* [Required action]:
In the listing below, find each line that holds the string "development" and copy it.

* [Supplied data]:
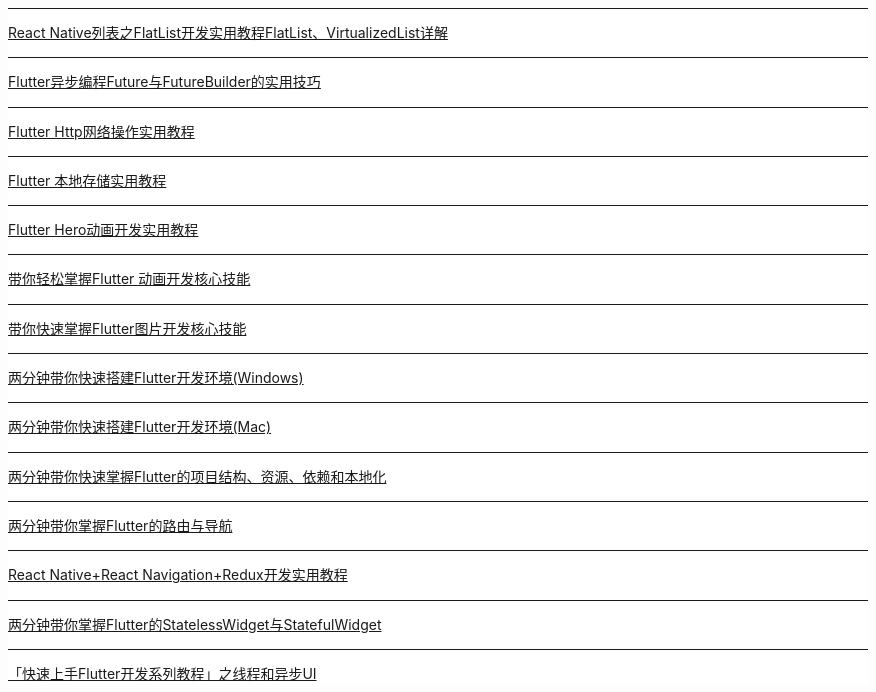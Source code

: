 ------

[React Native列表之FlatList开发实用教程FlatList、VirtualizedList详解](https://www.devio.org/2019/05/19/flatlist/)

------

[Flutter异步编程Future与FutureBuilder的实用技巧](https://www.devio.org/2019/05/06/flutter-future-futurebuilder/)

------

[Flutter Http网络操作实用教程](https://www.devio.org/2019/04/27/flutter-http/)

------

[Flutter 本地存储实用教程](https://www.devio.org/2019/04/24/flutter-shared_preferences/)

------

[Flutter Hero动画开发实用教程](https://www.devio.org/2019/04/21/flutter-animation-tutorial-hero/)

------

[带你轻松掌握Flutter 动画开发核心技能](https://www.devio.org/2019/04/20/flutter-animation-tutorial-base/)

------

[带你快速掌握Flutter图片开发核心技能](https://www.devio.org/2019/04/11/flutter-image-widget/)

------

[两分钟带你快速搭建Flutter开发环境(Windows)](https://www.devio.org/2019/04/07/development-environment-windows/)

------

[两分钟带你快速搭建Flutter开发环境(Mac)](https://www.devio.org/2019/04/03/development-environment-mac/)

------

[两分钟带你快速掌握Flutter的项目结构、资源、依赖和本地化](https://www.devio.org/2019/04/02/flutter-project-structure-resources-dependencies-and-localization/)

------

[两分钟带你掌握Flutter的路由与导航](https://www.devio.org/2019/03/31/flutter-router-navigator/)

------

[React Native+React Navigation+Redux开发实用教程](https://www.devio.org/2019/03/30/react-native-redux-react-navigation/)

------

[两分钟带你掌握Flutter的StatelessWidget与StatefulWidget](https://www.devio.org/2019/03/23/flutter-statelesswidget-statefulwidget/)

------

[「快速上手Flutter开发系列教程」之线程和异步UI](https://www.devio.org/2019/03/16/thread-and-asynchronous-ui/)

* [Completed exercise]:
[两分钟带你快速搭建Flutter开发环境(Windows)](https://www.devio.org/2019/04/07/development-environment-windows/)
[两分钟带你快速搭建Flutter开发环境(Mac)](https://www.devio.org/2019/04/03/development-environment-mac/)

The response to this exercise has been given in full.